• [Assignment]: Whenever a line in the entries includes the word "在这里插入图片描述", copy that line out.
╔══
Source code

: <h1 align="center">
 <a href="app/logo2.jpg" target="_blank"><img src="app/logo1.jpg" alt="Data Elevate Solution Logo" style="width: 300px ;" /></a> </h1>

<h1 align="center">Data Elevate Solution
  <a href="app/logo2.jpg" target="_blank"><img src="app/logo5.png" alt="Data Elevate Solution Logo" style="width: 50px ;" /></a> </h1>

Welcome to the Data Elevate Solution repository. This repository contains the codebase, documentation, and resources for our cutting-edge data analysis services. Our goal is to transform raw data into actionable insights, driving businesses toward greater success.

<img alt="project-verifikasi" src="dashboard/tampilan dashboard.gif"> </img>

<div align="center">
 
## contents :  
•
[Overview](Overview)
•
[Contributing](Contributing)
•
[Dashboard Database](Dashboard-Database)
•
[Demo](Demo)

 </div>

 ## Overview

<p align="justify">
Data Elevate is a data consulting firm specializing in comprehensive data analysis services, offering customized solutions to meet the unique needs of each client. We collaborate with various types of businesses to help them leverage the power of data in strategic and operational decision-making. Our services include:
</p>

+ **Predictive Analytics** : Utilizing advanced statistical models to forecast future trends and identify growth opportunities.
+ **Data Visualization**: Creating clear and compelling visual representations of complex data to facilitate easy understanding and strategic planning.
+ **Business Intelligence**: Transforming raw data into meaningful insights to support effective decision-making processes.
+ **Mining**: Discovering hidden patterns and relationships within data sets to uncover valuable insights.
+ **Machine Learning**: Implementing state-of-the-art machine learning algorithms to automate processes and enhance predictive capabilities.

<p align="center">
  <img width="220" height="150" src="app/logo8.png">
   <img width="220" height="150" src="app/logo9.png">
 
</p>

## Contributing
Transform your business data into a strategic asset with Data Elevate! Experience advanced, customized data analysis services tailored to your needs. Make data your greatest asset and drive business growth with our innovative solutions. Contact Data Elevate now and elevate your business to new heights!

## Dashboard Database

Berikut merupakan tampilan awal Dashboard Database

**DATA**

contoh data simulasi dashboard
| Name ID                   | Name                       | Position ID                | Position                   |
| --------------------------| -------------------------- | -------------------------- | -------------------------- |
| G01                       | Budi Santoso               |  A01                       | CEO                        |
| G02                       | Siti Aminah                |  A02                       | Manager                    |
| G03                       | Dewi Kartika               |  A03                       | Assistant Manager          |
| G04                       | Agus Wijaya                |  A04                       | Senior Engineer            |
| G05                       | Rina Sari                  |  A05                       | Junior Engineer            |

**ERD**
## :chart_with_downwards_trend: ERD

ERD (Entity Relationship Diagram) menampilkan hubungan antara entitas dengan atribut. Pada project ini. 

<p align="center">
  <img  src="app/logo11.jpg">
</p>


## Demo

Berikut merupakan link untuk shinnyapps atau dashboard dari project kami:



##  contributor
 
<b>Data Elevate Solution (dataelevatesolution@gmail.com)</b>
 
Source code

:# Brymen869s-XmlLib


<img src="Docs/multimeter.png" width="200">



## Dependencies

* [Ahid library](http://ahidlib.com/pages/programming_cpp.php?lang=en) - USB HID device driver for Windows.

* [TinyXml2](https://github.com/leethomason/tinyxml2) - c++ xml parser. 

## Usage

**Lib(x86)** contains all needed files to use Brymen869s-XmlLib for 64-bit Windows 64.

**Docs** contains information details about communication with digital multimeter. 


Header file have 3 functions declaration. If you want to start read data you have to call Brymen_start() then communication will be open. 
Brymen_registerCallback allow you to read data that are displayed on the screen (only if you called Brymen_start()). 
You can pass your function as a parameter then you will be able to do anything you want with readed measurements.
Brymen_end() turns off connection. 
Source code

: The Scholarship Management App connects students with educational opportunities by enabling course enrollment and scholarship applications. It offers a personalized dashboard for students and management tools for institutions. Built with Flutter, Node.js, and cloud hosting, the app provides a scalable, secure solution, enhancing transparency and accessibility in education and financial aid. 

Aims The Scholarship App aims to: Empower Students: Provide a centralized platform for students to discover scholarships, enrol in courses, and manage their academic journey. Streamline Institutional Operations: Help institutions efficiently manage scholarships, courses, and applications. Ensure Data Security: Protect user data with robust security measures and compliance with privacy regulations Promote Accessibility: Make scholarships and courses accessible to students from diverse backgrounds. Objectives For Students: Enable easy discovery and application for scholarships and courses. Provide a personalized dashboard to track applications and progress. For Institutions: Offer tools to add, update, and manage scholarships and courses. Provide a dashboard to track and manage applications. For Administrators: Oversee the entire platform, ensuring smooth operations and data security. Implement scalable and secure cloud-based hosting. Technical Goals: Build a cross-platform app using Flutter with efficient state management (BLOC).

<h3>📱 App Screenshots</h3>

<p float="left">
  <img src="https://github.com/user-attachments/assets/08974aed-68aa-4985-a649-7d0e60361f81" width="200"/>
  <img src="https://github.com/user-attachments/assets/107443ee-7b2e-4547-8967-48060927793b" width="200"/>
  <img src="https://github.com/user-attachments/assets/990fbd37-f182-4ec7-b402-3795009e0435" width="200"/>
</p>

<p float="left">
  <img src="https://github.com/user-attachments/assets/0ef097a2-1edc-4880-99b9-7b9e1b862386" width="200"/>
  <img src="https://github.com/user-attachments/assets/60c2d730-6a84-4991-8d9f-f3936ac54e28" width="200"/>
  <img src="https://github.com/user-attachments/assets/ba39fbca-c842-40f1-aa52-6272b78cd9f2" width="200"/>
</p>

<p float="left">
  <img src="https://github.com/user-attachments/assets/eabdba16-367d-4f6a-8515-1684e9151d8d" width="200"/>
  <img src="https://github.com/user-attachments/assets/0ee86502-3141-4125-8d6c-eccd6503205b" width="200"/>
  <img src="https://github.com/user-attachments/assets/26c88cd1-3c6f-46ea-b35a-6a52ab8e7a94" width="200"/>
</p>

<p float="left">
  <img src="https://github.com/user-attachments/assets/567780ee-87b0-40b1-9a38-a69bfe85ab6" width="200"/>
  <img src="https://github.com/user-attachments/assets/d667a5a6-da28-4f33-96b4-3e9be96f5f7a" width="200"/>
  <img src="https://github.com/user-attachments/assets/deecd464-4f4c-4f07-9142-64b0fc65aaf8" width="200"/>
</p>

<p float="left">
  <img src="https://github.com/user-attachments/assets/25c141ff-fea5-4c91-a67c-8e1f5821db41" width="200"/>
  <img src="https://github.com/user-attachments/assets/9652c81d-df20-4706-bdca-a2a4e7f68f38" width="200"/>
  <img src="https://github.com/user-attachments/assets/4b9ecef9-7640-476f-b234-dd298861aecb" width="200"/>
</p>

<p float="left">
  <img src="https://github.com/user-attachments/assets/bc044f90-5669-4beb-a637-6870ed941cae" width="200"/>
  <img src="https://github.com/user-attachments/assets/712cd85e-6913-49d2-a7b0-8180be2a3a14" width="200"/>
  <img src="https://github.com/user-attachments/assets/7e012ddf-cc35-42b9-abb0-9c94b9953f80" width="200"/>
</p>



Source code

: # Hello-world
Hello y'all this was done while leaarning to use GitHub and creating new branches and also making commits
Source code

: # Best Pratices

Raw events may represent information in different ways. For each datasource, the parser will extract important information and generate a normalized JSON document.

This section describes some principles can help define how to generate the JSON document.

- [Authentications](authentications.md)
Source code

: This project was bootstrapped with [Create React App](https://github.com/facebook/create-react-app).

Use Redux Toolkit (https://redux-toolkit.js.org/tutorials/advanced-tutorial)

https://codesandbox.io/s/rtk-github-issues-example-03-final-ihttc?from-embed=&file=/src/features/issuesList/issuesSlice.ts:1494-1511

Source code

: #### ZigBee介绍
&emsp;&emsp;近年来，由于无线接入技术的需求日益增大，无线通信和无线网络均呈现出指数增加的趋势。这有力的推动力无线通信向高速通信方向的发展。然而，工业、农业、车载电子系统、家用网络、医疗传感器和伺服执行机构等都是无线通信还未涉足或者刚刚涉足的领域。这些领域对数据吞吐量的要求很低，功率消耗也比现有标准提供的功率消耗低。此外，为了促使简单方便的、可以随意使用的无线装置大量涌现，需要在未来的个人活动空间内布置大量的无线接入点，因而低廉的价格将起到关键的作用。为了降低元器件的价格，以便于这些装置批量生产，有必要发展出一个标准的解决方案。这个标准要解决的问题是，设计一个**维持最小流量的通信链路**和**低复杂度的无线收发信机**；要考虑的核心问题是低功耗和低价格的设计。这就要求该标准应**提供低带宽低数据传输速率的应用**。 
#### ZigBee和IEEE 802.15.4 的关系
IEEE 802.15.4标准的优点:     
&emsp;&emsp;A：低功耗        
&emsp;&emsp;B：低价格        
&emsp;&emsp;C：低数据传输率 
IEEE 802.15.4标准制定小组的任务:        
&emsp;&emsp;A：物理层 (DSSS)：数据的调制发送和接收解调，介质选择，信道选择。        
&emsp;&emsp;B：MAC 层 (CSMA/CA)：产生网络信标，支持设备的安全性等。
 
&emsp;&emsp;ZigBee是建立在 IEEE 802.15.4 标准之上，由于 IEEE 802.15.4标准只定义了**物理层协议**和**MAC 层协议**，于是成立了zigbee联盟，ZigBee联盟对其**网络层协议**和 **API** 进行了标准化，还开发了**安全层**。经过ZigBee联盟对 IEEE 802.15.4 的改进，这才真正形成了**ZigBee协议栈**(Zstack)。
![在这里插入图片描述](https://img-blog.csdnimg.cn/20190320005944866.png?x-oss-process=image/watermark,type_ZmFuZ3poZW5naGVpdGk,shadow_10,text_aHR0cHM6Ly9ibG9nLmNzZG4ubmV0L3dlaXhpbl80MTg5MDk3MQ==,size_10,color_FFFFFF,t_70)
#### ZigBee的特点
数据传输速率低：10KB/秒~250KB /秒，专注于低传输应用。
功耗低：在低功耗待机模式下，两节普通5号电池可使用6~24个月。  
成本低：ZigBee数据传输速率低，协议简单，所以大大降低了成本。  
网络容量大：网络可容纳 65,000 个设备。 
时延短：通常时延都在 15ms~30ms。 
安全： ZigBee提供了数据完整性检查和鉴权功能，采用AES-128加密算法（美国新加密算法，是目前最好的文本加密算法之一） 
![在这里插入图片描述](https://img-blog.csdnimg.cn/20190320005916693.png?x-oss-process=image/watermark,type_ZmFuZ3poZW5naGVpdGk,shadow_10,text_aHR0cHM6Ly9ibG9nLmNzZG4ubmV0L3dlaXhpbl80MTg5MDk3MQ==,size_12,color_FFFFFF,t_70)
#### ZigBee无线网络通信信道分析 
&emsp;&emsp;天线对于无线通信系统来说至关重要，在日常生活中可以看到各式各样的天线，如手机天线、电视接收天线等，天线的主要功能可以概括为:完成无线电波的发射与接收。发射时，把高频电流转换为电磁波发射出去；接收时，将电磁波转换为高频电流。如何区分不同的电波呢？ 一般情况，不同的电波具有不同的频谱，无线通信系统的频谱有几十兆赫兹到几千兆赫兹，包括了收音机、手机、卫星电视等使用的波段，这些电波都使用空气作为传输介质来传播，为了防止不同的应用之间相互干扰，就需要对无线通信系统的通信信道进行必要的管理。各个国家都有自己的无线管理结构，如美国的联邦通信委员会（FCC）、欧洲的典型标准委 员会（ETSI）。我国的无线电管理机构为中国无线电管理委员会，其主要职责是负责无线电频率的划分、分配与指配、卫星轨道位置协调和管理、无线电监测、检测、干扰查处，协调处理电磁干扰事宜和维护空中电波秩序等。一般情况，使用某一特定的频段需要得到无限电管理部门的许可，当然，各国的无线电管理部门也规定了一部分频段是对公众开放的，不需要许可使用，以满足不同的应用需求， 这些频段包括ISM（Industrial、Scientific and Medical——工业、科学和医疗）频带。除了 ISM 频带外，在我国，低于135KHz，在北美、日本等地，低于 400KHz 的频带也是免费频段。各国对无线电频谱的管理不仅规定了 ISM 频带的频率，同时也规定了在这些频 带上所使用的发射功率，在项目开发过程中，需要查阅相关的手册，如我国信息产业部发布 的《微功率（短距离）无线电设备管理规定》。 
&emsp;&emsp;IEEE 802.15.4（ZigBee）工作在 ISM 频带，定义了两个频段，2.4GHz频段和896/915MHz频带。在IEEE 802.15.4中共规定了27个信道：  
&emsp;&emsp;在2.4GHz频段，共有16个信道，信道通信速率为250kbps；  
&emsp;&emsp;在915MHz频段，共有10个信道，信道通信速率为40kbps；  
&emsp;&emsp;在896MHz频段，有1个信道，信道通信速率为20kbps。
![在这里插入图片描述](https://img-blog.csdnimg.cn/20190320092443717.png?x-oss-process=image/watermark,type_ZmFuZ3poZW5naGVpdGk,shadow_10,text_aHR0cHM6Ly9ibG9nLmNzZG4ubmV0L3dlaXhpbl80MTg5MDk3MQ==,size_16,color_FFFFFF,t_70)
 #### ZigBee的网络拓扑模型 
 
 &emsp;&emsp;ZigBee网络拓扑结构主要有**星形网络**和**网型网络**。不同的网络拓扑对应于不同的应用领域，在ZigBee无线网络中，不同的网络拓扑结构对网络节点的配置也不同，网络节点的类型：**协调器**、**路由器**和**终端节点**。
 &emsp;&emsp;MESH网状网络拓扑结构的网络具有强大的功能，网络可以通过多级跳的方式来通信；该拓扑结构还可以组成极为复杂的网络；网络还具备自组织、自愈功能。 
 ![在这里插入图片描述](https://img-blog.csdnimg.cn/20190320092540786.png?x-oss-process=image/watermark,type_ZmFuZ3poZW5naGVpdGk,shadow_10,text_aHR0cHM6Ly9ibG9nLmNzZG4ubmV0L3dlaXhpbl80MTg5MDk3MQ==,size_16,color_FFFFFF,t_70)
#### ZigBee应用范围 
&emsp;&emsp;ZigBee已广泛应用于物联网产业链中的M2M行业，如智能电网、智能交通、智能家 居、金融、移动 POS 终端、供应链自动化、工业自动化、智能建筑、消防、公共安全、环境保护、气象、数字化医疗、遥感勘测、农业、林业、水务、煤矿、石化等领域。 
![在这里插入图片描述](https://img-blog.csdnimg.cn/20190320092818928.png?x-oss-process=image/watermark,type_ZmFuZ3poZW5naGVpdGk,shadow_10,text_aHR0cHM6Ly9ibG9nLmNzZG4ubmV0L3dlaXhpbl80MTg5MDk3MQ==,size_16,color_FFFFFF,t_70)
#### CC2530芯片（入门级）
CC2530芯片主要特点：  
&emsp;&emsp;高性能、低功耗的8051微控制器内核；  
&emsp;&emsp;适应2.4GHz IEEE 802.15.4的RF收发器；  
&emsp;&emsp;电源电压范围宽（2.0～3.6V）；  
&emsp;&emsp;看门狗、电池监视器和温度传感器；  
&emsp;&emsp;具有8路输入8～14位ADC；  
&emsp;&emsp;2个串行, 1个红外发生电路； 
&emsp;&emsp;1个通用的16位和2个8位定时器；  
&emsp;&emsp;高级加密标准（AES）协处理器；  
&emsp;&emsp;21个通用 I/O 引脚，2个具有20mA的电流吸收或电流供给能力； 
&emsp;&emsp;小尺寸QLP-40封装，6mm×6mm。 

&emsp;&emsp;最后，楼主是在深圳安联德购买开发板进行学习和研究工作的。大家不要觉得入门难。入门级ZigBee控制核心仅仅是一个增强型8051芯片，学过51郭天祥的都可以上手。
╚══
• [The answer]:
![在这里插入图片描述](https://img-blog.csdnimg.cn/20190320005944866.png?x-oss-process=image/watermark,type_ZmFuZ3poZW5naGVpdGk,shadow_10,text_aHR0cHM6Ly9ibG9nLmNzZG4ubmV0L3dlaXhpbl80MTg5MDk3MQ==,size_10,color_FFFFFF,t_70)
![在这里插入图片描述](https://img-blog.csdnimg.cn/20190320005916693.png?x-oss-process=image/watermark,type_ZmFuZ3poZW5naGVpdGk,shadow_10,text_aHR0cHM6Ly9ibG9nLmNzZG4ubmV0L3dlaXhpbl80MTg5MDk3MQ==,size_12,color_FFFFFF,t_70)
![在这里插入图片描述](https://img-blog.csdnimg.cn/20190320092443717.png?x-oss-process=image/watermark,type_ZmFuZ3poZW5naGVpdGk,shadow_10,text_aHR0cHM6Ly9ibG9nLmNzZG4ubmV0L3dlaXhpbl80MTg5MDk3MQ==,size_16,color_FFFFFF,t_70)
 ![在这里插入图片描述](https://img-blog.csdnimg.cn/20190320092540786.png?x-oss-process=image/watermark,type_ZmFuZ3poZW5naGVpdGk,shadow_10,text_aHR0cHM6Ly9ibG9nLmNzZG4ubmV0L3dlaXhpbl80MTg5MDk3MQ==,size_16,color_FFFFFF,t_70)
![在这里插入图片描述](https://img-blog.csdnimg.cn/20190320092818928.png?x-oss-process=image/watermark,type_ZmFuZ3poZW5naGVpdGk,shadow_10,text_aHR0cHM6Ly9ibG9nLmNzZG4ubmV0L3dlaXhpbl80MTg5MDk3MQ==,size_16,color_FFFFFF,t_70)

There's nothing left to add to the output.